Saudi Arabia is expected to help fund Turkmenistan’s construction of a major international gas pipeline that will connect its supplies as far away as India, through the Turkmenistan-Afghanistan-Pakistan-India transnational gas pipeline (TAPI).
“Saudi Arabia expressed interest in the implementation of joint projects in the fuel and energy sector and a number of other industries,” the Vice Chairman of the Cabinet of Ministers of Turkmenistan, Myratgeldi Meredov, said on October 19, according to the Russian website Investing.com.
Meredov said that Saudi Arabia’s decision to invest in TAPI was announced by the Kingdom’s Minister of Trade and Investment, Majid bin Abdullah al Kasabi, during the sixth meeting of the intergovernmental Turkmen-Saudi Commission on trade and economic cooperation held in Ashgabat from October 16-18.
“The investments allocated by the Saudi Fund for Development, indicate an interest in the construction of the TAPI pipeline of foreign investors, highly assessing the relevance and potential of this project, its profitability and return on investment,” Turkmenistan’s President Gurbanguly Berdimuhamedov was reported to have said at the meeting last month, according to Neftegaz.ru.
The TAPI pipeline, also known as “the peace pipeline,” runs 1,814 km from Galkynysh, the largest gas field in Turkmenistan, through the Afghan cities of Herat and Kandahar. The line ends at Fazilka, located near the India-Pakistan border. Construction in Turkmenistan began nearly three years ago in the city of Mary, near the Galkynysh gas field. The pipeline is expected to open in 2020, transporting 33 billion cubic meters (bcm) of natural gas per year.
The Saudi Development Fund began allocating funds for the purchase of pipes to be used in the pipeline’s construction as early as November 2017. Additionally, the Saudi-based Islamic Development Bank approved a loan worth $700 million for Turkmenistan to its portion of TAPI.
Also last November, Turkmenistan’s national gas company Turkmengaz, the largest of its kind in Central Asia, signed a contract with the Saudi-German joint venture Global Pipe Company for the supply of pipe products worth $40 million.
Turkmenistan and Saudi Arabia have some of the world’s largest fossil fuel reserves. Saudi Arabia has the world’s fifth largest gas reserves, while Turkmenistan is next in line, with 7,504 bcm of proven reserves.

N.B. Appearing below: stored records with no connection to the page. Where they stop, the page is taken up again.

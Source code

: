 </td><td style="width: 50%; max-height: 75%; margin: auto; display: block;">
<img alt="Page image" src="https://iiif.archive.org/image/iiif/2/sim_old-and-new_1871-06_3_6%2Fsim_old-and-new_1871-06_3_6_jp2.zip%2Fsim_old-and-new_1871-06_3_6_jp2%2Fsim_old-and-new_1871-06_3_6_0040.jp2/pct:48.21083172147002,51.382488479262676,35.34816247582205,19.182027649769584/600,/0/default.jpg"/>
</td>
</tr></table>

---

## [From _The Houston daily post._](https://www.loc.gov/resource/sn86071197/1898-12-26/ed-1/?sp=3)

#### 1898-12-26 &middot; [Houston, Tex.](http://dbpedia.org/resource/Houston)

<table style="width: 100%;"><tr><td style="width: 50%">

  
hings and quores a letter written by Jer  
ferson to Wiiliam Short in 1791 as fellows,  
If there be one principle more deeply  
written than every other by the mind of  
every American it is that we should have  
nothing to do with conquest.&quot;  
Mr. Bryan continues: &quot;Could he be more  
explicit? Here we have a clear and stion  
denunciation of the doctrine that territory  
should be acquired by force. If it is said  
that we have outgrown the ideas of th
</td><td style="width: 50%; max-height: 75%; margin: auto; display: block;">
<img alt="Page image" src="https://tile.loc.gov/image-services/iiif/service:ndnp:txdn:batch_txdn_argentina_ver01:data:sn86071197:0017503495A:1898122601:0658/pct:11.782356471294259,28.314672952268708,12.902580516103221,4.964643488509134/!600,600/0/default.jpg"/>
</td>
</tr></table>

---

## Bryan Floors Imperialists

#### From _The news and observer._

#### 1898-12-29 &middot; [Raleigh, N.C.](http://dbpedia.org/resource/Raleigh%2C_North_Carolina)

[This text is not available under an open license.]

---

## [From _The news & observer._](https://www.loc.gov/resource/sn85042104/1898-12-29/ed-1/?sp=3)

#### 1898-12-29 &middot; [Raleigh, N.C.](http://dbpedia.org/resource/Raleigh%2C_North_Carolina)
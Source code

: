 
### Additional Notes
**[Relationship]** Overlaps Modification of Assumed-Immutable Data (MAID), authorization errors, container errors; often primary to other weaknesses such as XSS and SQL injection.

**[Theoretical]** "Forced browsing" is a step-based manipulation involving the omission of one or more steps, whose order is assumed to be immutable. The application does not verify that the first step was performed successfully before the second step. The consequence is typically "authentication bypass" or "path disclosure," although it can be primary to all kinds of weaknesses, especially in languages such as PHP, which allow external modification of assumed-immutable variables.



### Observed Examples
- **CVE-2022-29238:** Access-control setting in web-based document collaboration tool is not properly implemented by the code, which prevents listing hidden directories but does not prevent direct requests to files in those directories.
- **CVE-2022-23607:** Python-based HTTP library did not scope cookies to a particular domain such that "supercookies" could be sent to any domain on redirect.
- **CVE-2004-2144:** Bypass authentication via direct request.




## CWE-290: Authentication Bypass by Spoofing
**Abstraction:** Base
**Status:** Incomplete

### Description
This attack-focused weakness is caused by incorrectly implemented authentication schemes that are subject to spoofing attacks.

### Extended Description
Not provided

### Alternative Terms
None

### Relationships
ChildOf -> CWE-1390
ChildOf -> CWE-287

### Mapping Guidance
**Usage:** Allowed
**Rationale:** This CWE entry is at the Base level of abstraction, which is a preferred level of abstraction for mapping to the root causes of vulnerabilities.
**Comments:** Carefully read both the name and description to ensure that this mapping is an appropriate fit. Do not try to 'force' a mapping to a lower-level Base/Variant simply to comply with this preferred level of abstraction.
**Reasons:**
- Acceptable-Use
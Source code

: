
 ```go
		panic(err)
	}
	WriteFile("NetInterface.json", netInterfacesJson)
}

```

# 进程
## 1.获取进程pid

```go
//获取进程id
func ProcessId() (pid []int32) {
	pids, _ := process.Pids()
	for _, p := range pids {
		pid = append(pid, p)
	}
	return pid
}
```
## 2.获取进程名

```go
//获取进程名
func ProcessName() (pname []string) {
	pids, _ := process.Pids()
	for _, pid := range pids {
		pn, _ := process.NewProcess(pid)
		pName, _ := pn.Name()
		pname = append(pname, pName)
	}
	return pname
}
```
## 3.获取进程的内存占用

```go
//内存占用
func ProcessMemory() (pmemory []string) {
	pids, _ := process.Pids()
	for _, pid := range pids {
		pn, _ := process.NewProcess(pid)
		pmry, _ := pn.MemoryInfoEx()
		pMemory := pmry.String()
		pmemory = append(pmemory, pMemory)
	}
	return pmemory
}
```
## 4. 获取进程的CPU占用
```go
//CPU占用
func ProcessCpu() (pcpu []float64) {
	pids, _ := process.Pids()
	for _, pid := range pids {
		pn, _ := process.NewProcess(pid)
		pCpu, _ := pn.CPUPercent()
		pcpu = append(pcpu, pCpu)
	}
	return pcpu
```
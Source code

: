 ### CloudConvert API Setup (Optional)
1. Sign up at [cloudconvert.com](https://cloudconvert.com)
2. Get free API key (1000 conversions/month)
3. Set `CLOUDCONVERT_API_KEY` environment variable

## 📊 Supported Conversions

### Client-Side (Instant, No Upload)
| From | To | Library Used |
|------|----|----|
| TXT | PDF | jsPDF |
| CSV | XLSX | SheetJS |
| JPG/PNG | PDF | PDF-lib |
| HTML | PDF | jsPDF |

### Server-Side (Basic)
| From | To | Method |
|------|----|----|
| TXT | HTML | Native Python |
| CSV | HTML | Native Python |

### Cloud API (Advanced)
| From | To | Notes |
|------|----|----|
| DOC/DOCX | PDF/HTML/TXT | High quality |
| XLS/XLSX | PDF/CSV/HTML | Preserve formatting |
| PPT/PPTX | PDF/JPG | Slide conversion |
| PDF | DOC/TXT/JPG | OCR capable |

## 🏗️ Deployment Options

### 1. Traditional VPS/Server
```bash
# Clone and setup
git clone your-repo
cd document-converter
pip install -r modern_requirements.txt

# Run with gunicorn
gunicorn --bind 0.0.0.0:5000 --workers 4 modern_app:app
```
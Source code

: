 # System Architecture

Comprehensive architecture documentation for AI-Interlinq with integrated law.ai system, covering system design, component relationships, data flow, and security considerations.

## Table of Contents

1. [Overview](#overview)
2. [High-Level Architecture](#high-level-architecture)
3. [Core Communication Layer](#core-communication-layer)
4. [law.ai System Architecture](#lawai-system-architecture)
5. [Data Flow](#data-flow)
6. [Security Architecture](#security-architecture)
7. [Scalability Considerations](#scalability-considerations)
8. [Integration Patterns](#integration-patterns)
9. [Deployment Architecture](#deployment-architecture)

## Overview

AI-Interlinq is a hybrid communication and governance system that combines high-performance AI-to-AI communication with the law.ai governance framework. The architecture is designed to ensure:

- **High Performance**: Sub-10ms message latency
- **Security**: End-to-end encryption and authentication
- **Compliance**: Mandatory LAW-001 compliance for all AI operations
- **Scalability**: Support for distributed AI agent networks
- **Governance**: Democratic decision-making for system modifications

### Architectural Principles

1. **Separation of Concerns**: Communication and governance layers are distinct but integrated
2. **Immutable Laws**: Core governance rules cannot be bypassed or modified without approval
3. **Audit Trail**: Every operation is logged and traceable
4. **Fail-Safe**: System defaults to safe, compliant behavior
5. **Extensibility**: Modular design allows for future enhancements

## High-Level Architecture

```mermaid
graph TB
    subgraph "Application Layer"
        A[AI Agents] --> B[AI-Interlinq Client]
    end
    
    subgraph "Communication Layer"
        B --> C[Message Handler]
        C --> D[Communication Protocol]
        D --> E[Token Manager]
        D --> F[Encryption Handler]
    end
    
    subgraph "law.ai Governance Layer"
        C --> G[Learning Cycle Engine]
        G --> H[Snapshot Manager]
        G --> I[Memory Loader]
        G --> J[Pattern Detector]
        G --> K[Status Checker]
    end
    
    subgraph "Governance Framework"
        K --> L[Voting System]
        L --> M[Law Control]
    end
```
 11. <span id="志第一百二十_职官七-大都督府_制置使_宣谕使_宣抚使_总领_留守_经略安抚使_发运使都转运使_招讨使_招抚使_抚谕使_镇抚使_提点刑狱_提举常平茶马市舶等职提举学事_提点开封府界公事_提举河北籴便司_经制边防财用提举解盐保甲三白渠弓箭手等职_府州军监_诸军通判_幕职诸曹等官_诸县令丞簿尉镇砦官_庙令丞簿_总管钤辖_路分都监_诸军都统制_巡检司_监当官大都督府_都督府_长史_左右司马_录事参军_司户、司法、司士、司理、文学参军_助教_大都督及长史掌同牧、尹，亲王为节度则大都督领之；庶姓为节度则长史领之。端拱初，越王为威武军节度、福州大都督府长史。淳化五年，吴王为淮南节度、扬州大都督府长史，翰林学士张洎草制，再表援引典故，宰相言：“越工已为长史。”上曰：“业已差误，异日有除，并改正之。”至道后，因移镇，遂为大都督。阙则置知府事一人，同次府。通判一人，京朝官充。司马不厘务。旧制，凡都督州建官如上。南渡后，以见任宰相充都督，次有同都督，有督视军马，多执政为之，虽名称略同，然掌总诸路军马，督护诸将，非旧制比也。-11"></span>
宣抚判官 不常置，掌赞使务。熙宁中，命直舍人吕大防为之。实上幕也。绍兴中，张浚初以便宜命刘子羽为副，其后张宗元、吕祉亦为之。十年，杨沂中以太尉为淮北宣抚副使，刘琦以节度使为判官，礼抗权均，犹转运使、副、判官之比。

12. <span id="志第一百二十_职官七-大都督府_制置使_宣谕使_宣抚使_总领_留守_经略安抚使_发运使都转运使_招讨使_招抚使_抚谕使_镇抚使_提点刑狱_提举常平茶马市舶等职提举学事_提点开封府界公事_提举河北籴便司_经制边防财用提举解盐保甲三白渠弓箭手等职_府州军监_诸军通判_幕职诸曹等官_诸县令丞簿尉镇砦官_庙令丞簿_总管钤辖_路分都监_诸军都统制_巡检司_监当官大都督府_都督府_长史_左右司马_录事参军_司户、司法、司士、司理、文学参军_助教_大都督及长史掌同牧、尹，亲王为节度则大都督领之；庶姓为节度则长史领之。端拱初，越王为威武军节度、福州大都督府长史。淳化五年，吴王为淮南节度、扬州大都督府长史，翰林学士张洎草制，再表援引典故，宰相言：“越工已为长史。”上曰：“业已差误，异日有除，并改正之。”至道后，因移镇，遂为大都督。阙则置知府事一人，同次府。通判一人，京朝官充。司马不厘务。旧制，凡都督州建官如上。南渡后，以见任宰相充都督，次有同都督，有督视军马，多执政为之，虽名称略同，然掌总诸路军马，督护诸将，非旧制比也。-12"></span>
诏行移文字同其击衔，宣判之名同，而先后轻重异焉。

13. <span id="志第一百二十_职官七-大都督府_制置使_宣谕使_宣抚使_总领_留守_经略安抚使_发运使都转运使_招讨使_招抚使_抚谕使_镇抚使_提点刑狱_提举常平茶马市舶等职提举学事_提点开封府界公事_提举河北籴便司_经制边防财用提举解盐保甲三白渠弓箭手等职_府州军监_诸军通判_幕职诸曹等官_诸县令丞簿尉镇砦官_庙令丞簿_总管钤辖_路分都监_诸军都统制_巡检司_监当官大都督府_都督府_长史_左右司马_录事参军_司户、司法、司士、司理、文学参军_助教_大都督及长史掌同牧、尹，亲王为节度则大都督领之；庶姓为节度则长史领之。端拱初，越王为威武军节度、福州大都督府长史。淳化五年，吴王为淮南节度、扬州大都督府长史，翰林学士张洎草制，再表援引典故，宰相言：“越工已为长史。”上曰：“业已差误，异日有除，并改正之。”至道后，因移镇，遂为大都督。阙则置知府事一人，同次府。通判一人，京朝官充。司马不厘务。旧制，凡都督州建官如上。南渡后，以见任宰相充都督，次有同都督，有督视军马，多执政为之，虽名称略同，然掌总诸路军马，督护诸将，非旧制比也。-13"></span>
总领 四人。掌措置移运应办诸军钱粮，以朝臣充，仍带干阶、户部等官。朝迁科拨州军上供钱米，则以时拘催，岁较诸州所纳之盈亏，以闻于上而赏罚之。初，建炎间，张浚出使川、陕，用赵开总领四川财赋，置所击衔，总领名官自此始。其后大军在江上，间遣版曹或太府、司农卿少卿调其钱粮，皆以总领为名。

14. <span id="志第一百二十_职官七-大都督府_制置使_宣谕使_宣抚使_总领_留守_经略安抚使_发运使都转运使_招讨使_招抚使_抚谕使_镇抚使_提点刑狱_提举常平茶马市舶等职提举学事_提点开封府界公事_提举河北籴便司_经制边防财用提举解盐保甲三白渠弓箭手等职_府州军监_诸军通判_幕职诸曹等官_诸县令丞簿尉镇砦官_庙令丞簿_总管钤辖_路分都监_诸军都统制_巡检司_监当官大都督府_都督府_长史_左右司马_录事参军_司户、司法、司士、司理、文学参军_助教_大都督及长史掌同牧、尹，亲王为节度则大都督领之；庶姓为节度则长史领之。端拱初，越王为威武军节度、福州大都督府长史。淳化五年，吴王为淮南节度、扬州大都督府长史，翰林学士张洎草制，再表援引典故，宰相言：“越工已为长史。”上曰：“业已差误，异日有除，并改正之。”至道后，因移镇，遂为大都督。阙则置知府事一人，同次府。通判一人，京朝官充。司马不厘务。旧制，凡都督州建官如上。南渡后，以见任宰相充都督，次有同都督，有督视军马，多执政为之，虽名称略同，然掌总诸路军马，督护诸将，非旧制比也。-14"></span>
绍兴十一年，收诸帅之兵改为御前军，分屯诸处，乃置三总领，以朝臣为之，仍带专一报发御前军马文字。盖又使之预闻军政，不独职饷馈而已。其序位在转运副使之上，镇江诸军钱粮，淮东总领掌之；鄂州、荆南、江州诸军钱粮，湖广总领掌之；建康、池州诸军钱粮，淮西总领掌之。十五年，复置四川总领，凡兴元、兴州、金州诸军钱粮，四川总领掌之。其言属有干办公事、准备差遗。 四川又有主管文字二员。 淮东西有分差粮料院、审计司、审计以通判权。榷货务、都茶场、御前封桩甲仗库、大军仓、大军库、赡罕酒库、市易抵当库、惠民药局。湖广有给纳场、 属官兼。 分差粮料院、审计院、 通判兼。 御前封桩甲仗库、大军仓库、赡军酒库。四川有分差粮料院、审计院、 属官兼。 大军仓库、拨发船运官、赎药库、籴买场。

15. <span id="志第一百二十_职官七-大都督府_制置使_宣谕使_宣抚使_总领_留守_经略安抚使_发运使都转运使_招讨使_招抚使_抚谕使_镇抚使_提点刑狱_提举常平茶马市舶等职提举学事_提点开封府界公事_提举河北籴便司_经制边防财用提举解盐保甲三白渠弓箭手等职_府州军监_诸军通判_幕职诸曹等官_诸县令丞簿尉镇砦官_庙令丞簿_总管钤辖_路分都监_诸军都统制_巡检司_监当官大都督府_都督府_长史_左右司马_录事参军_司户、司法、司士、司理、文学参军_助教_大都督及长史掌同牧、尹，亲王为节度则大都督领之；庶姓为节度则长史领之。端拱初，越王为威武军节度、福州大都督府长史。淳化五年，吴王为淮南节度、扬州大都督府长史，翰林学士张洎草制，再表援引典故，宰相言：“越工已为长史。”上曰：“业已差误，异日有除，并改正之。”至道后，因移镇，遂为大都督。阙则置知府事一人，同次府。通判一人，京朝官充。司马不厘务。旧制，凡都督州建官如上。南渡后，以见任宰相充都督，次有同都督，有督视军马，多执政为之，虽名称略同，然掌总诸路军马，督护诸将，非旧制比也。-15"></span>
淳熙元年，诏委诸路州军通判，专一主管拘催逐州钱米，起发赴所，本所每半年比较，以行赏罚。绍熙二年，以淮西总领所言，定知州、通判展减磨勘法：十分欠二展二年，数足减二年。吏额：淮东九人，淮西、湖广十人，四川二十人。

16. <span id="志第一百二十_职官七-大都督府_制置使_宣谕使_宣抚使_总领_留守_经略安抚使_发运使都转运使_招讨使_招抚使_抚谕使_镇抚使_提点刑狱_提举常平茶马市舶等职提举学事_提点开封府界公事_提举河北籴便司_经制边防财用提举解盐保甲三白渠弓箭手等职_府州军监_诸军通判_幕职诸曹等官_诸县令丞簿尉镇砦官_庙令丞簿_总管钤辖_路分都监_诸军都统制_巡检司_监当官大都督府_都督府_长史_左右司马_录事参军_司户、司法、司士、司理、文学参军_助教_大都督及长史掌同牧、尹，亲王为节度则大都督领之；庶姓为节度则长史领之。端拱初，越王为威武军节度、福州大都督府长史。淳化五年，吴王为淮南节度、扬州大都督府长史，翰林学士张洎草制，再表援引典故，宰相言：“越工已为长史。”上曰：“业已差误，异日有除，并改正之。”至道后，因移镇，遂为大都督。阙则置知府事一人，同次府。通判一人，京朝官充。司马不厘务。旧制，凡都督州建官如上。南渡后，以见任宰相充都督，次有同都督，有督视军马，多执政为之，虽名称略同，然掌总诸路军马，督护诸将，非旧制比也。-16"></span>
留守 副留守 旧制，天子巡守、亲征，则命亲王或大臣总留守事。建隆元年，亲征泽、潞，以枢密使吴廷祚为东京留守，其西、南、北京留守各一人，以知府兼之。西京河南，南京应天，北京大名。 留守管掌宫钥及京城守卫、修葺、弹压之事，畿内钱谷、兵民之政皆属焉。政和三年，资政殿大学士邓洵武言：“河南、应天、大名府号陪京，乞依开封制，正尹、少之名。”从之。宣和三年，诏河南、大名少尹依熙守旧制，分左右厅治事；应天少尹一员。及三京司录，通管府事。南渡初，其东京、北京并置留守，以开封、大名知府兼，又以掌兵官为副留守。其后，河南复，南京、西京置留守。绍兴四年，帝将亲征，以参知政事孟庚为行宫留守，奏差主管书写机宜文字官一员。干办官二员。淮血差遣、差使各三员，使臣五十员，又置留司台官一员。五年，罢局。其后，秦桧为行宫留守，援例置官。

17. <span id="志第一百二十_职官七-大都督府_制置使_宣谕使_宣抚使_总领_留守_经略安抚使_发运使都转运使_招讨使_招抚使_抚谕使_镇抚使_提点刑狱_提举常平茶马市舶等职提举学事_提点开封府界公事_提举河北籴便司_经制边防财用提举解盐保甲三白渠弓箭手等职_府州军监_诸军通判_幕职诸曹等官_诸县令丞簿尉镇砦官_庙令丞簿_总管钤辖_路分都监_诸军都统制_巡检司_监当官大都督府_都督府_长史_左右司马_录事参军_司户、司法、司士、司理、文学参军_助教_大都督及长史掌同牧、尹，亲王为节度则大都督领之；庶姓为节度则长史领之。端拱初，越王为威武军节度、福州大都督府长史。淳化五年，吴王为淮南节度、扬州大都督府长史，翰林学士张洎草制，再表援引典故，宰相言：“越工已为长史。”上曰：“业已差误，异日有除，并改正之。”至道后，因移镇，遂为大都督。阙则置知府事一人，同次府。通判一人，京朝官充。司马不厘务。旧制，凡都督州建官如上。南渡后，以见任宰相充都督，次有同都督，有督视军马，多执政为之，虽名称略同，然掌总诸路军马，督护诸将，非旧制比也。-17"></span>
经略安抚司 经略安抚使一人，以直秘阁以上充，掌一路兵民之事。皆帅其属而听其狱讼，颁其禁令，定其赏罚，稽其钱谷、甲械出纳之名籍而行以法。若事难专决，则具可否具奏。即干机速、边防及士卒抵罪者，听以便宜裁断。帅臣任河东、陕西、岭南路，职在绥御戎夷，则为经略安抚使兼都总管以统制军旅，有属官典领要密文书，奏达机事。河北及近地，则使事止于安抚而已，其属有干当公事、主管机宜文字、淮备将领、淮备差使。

Cooperation between Ashgabat and Riyadh goes beyond the energy sector, however.
Turkmenistan recently stepped up its procurement of defense hardware from the Gulf states, including the Al Shibl model armored vehicles from Saudi Arabia, which were revealed last month. The total number of units purchased from Saudi Arabia is unknown.
Considering the Saudi-Iranian rivalry it is unsurprising that Turkmenistan’s president has been attempting to charm Riyadh. Turkmenistan’s relations with its Caspian neighbor Iran are not on a good footing.
In an interview with Tasnim News Agency on October 17, Iran’s Deputy Oil Minister Hamid Reza Araqi, who also heads the National Iranian Gas Company, said that Turkmenistan had filed an arbitration dispute with Iran over gas swaps, which was first reported in August, but that Iran had filed a countersuit.
In August, Iran inaugurated the Damghan-Neka gas pipeline that officials say will allow Iran to end its gas deals with Turkmenistan, which had been providing fuel to Iran’s northern provinces, especially in the winter when demand significantly increases.